Noting that he was speaking on the one-year anniversary of the Jan. 6 attack on the U.S. Capitol by an violent mob, O’Brien said he will do his best to see that  politics remain calm in Maine’s capital city.

“It’s not lost on me today, Jan. 6, is the anniversary of the violence we witnessed in our nation’s Capitol,” O’Brien said to a crowd, which included several members of his large family gathered at Augusta City Center.

The inaugural swearing-in ceremonies included O’Brien and newly-elected members of the City Council and Board of Education.

O’Brien went on to describe the political debate in Augusta as being focused “on hopes and dreams and visions, rather than fear and division.”

“I don’t mean to suggest that what occurs here tonight has any significant similarities to what happens every four years in Washington,” he said. “But whatever your personal political affiliation, I hope everybody can be glad we present as an example of a civil and peaceful transfer of office.”
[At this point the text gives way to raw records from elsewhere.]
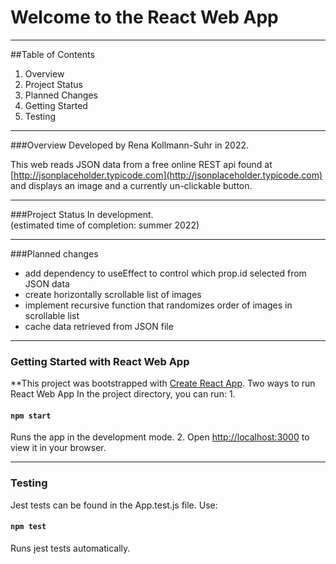 # Welcome to the React Web App
***
##Table of Contents
1. Overview
2. Project Status
3. Planned Changes
4. Getting Started
5. Testing
***
###Overview
Developed by Rena Kollmann-Suhr in 2022.

This web reads JSON data from a free online REST api found at [http://jsonplaceholder.typicode.com](http://jsonplaceholder.typicode.com)
and displays an image and a currently un-clickable button.
***
###Project Status 
In development.\
(estimated time of completion: summer 2022)
***
###Planned changes
  - add dependency to useEffect to control which prop.id selected from JSON data
  - create horizontally scrollable list of images
  - implement recursive function that randomizes order of images in scrollable list
  - cache data retrieved from JSON file
***
### Getting Started with React Web App

**This project was bootstrapped with [Create React App](https://github.com/facebook/create-react-app).
Two ways to run React Web App
In the project directory, you can run:
1. 
   #### `npm start` 
   Runs the app in the development mode.
2. 
   Open [http://localhost:3000](http://localhost:3000) to view it in your browser.
***

### Testing

Jest tests can be found in the App.test.js file.
Use:

   #### `npm test` 
   Runs jest tests automatically.
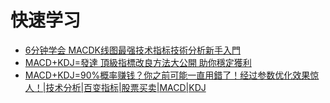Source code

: 
# 快速学习

* [6分钟学会 MACDK线图最强技术指标技術分析新手入門](https://www.youtube.com/watch?v=ozugcWisz8o)
* [MACD+KDJ=發達 頂級指標改良方法大公開 助你穩定獲利](https://www.youtube.com/watch?v=9ODWdAyQr1Q)
* [MACD+KDJ=90%概率赚钱？你之前可能一直用錯了！经过参数优化效果惊人！|技术分析|百变指标|股票买卖|MACD|KDJ](https://www.youtube.com/watch?v=FfdXVcnRfoo)
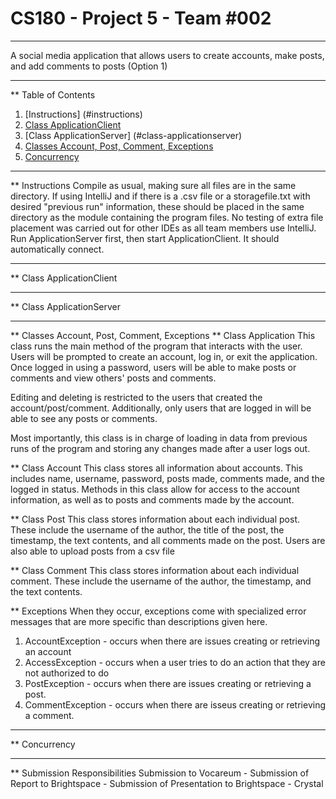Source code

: # CS180 - Project 5 - Team #002
***
A social media application that allows users to create accounts,
make posts, and add comments to posts (Option 1)
***
** Table of Contents
1. [Instructions] (#instructions)
2. [Class ApplicationClient](#class-applicationclient)
3. [Class ApplicationServer] (#class-applicationserver)
4. [Classes Account, Post, Comment, Exceptions](#classes-account-post-comment-exceptions)
5. [Concurrency](#concurrency)
***
** Instructions
Compile as usual, making sure all files are in the same directory.
  If using IntelliJ and if there is a .csv file or a storagefile.txt with desired "previous run" information, 
  these should be placed in the same directory as the module containing the program files.
  No testing of extra file placement was carried out for other IDEs as all team members use IntelliJ.
Run ApplicationServer first, then start ApplicationClient. It should automatically connect. 
***
** Class ApplicationClient
***
** Class ApplicationServer
***
** Classes Account, Post, Comment, Exceptions
** Class Application
This class runs the main method of the program that interacts with the user. 
Users will be prompted to create an account, log in, or exit the application.
Once logged in using a password, users will be able to make posts or comments and view others'
posts and comments.

Editing and deleting is restricted to the users that created the account/post/comment. 
Additionally, only users that are logged in will be able to see any posts or comments.

Most importantly, this class is in charge of loading in data from previous runs of the program
and storing any changes made after a user logs out. 

** Class Account
This class stores all information about accounts. This includes name, username, password,
posts made, comments made, and the logged in status. Methods in this class allow for access
to the account information, as well as to posts and comments made by the account.

** Class Post
This class stores information about each individual post. These include the username of the author, 
the title of the post, the timestamp, the text contents, and all comments made on the post. Users are
also able to upload posts from a csv file

** Class Comment
This class stores information about each individual comment. These include the username of the author,
the timestamp, and the text contents.

** Exceptions
When they occur, exceptions come with specialized error messages that are more specific than
descriptions given here.
1. AccountException - occurs when there are issues creating or retrieving an account
2. AccessException - occurs when a user tries to do an action that they are not authorized to do
3. PostException - occurs when there are issues creating or retrieving a post.
4. CommentException - occurs when there are isseus creating or retrieving a comment. 
***
** Concurrency
***
** Submission Responsibilities
Submission to Vocareum - 
Submission of Report to Brightspace - 
Submission of Presentation to Brightspace - Crystal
O’Brien, a longtime past member of the city council and school board in Augusta previously, but unsuccessfully, run for mayor. He acknowledged he has long aspired to become mayor, because he loves the city and feels public service is the best way he can help others and give back to the community. While he did not offer specifics on his plans as mayor, he did vow to work to preserve what he said are positive developments already underway in Augusta and to make improvements.
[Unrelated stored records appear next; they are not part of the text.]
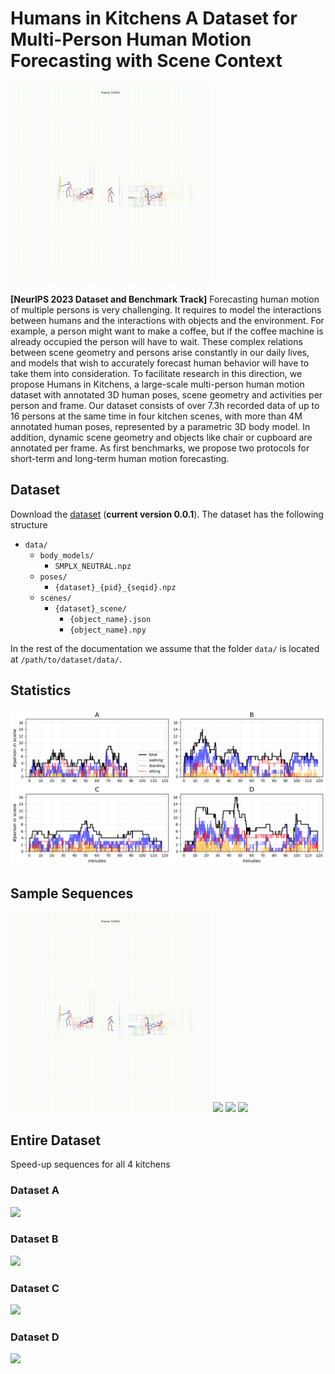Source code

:# Humans in Kitchens A Dataset for Multi-Person Human Motion Forecasting with Scene Context
![](https://github.com/jutanke/hik/blob/main/documentation/data/A_32450.mp4.gif)

**[NeurIPS 2023 Dataset and Benchmark Track]**
Forecasting human motion of multiple persons is very challenging. It requires to model the interactions between humans and the interactions with objects and the environment. For example, a person might want to make a coffee, but if the coffee machine is already occupied the person will have to wait. These complex relations between scene geometry and persons arise constantly in our daily lives, and models that wish to accurately forecast human behavior will have to take them into consideration. To facilitate research in this direction, we propose Humans in Kitchens, a large-scale multi-person human motion dataset with annotated 3D human poses, scene geometry and activities per person and frame. Our dataset consists of over 7.3h recorded data of up to 16 persons at the same time in four kitchen scenes, with more than 4M annotated human poses, represented by a parametric 3D body model. In addition, dynamic scene geometry and objects like chair or cupboard are annotated per frame. As first benchmarks, we propose two protocols for short-term and long-term human motion forecasting.


## Dataset
Download the [dataset](https://drive.google.com/file/d/1ctMoU8PcBSUQtJWuLIPhomhEsh3Pg0bf/view?usp=drive_link) (**current version 0.0.1**).
The dataset has the following structure
* `data/`
    * `body_models/`
        * `SMPLX_NEUTRAL.npz`
    * `poses/`
        * `{dataset}_{pid}_{seqid}.npz`
    * `scenes/`
        * `{dataset}_scene/`
            * `{object_name}.json`
            * `{object_name}.npy`

In the rest of the documentation we assume that the folder `data/` is located at `/path/to/dataset/data/`.

## Statistics

![](https://github.com/jutanke/hik/blob/main/documentation/data/count_pose.png)

## Sample Sequences

![](https://github.com/jutanke/hik/blob/main/documentation/data/A_32450.mp4.gif)
![](https://github.com/jutanke/hik/blob/main/documentation/data/outB.mp4.gif)
![](https://github.com/jutanke/hik/blob/main/documentation/data/outC.mp4.gif)
![](https://github.com/jutanke/hik/blob/main/documentation/data/outD.mp4.gif)

## Entire Dataset
Speed-up sequences for all 4 kitchens

### Dataset A
![](https://github.com/jutanke/hik/blob/main/documentation/data/A_fast2.mp4.gif)
### Dataset B
![](https://github.com/jutanke/hik/blob/main/documentation/data/B_fast.mp4.gif)
### Dataset C
![](https://github.com/jutanke/hik/blob/main/documentation/data/C_fast.mp4.gif)
### Dataset D
![](https://github.com/jutanke/hik/blob/main/documentation/data/D_fast.mp4.gif)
Mayor Mark O’Brien gives a short speech Thursday after the inauguration ceremony at Augusta City Center. Joe Phelan/Kennebec Journal

“In the short-term, my first task is to do no harm,” he said. “Long-term, when I’m done, I want to be able to say Augusta is a better place than it is today. More vibrant, more compassionate, more diverse, more affordable, more culturally rich, more liveable, more desirable. In between now and then, I want to set a positive, respectful tone for our City Council meetings, both amongst ourselves and in our interactions with the public. I want Augusta to be known as a welcoming city for individuals and businesses alike.”
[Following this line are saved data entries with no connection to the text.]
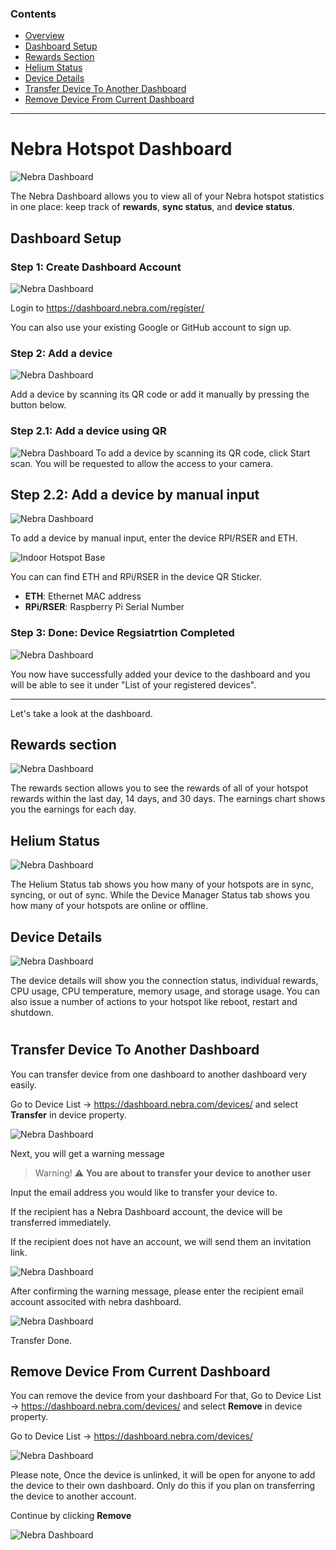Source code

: ### Contents

* [Overview](#nebra-hotspot-dashboard) 
* [Dashboard Setup](#dashboard-setup)
* [Rewards Section](#rewards-section)
* [Helium Status](#helium-status)
* [Device Details](#device-details) 
* [Transfer Device To Another Dashboard](#transfer-device-to-another-dashboard)
* [Remove Device From Current Dashboard](#remove-device-from-current-dashboard)


<hr>


# Nebra Hotspot Dashboard 

![Nebra Dashboard](../media/photos/nebraDashboard/dashboardOverview.png)


The Nebra Dashboard allows you to view all of your Nebra hotspot statistics in one place: keep track of **rewards**, **sync status**, and **device status**.


## Dashboard Setup 

### Step 1: Create Dashboard Account
![Nebra Dashboard](../media/photos/nebraDashboard/1.jpg)

Login to https://dashboard.nebra.com/register/

You can also use your existing Google or GitHub account to sign up.    


### Step 2: Add a device
![Nebra Dashboard](../media/photos/nebraDashboard/2.jpg)

Add a device by scanning its QR code or add it manually by pressing the button below.

### Step 2.1: Add a device using QR

![Nebra Dashboard](../media/photos/nebraDashboard/3.jpg)
To add a device by scanning its QR code, click Start scan. You will be requested to allow the access to your camera. 

## Step 2.2: Add a device by manual input

![Nebra Dashboard](../media/photos/nebraDashboard/4.jpg)

To add a device by manual input, enter the device RPI/RSER and ETH.  


![Indoor Hotspot Base](../media/photos/indoor/Unit_Informations.png ':size=800')

You can can find ETH and RPi/RSER in the device QR Sticker. 

* **ETH**: Ethernet MAC address
* **RPi/RSER**: Raspberry Pi Serial Number

### Step 3: Done: Device Regsiatrtion Completed

![Nebra Dashboard](../media/photos/nebraDashboard/5.jpg )

You now have successfully added your device to the dashboard and you will be able to see it under "List of your registered devices". 

<hr>


Let's take a look at the dashboard. 

## Rewards section

![Nebra Dashboard](../media/photos/nebraDashboard/rewardSection.png)

The rewards section allows you to see the rewards of all of your hotspot rewards within the last day, 14 days, and 30 days. The earnings chart shows you the earnings for each day.

## Helium Status 

![Nebra Dashboard](../media/photos/nebraDashboard/deviceManager.png )

The Helium Status tab shows you how many of your hotspots are in sync, syncing, or out of sync. While the Device Manager Status tab shows you how many of your hotspots are online or offline.

## Device Details 

![Nebra Dashboard](../media/photos/nebraDashboard/deviceDetails.png)

The device details will show you the connection status, individual rewards, CPU usage, CPU temperature, memory usage, and storage usage. You can also issue a number of actions to your hotspot like reboot, restart and shutdown.

# 

## Transfer Device To Another Dashboard

You can transfer device from one dashboard to another dashboard very easily. 

Go to Device List -> https://dashboard.nebra.com/devices/ and select **Transfer** in device property. 

![Nebra Dashboard](../media/photos/nebraDashboard/deviceTransfer.png)

Next, you will get a warning message
> Warning! ⚠ **You are about to transfer your device to another user**

Input the email address you would like to transfer your device to.

If the recipient has a Nebra Dashboard account, the device will be transferred immediately.

If the recipient does not have an account, we will send them an invitation link.

![Nebra Dashboard](../media/photos/nebraDashboard/deviceTransfer2.png)

After confirming the warning message, please enter the recipient email account associted with nebra dashboard. 

![Nebra Dashboard](../media/photos/nebraDashboard/deviceTransfer3.png)

Transfer Done. 

## Remove Device From Current Dashboard

You can remove the device from your dashboard For that, Go to Device List -> https://dashboard.nebra.com/devices/ and select **Remove** in device property. 

Go to Device List -> https://dashboard.nebra.com/devices/ 

![Nebra Dashboard](../media/photos/nebraDashboard/deviceRemove.png)


Please note, Once the device is unlinked, it will be open for anyone to add the device to their own dashboard. Only do this if you plan on transferring the device to another account.

Continue by clicking **Remove** 

![Nebra Dashboard](../media/photos/nebraDashboard/deviceRemove2.png)

#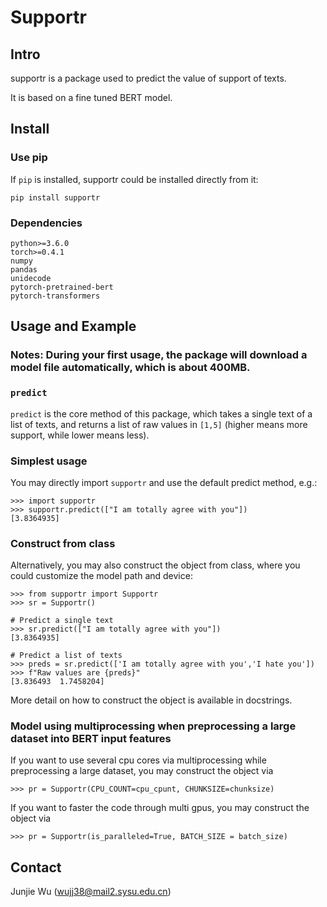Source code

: # Supportr

## Intro
supportr is a package used to predict the value of support of texts.

It is based on a fine tuned BERT model.
## Install 

### Use pip
If `pip` is installed, supportr could be installed directly from it:

    pip install supportr

### Dependencies
	python>=3.6.0
	torch>=0.4.1
	numpy
	pandas
	unidecode
	pytorch-pretrained-bert
	pytorch-transformers
	


## Usage and Example

### Notes: During your first usage, the package will download a model file automatically, which is about 400MB.

### `predict`
`predict` is the core method of this package, 
which takes a single text of a list of texts, and returns a list of raw values in `[1,5]` (higher means more support, while lower means less).

### Simplest usage

You may directly import `supportr` and use the default predict method, e.g.:

    >>> import supportr
    >>> supportr.predict(["I am totally agree with you"])
    [3.8364935]
    
### Construct from class
Alternatively, you may also construct the object from class, where you could customize the model path and device:
 
	>>> from supportr import Supportr
	>>> sr = Supportr()
	
	# Predict a single text
	>>> sr.predict(["I am totally agree with you"])
	[3.8364935]
	
	# Predict a list of texts
	>>> preds = sr.predict(['I am totally agree with you','I hate you'])
    >>> f"Raw values are {preds}"
    [3.836493  1.7458204]



More detail on how to construct the object is available in docstrings.

### Model using multiprocessing when preprocessing a large dataset into BERT input features 
If you want to use several cpu cores via multiprocessing while preprocessing a large dataset, you may construct the object via

    >>> pr = Supportr(CPU_COUNT=cpu_cpunt, CHUNKSIZE=chunksize)

If you want to faster the code through multi gpus, you may construct the object via

    >>> pr = Supportr(is_paralleled=True, BATCH_SIZE = batch_size)


## Contact
Junjie Wu (wujj38@mail2.sysu.edu.cn)
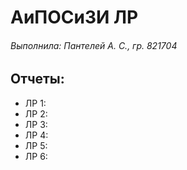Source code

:# АиПОСиЗИ ЛР
###### Выполнила: Пантелей А. С., гр. 821704

## Отчеты:
- ЛР 1: 
- ЛР 2: 
- ЛР 3: 
- ЛР 4: 
- ЛР 5: 
- ЛР 6:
Two of the five officials taking their oaths of office Thursday are new to city politics: Heidi Wardwell, Ward 3 school board, and Abigail St. Valle, an at-large councilor. Both were elected in November. Pia Holmes and Kevin Lamoreau were reelected to the school board. Kevin Judkins was reelected to the city council.

Mayor-elect Mark O’Brien, left, takes the oath of office from Daniel Wathen during inauguration ceremony Thursday at Augusta City Center. At-large councillors Raegan F. LaRochelle, center, and Courtney Allen snap photos with their phones behind them. Joe Phelan/Kennebec Journal

Augusta resident Daniel Wathen, who is a former chief justice of the State Supreme Judicial Court, administered the oaths of office to the elected officials.

He noted the seriousness of the oaths themselves, citing officials’ promises in them to uphold the Constitution of both the nation and state, including school board members whom, he joked “are having a really easy time right now.”

“It’s a very important part of our democracy,” he said. “So that oath is the same whether you’re the president of the United States or a member of the school board here in Augusta. Uphold those liberties.”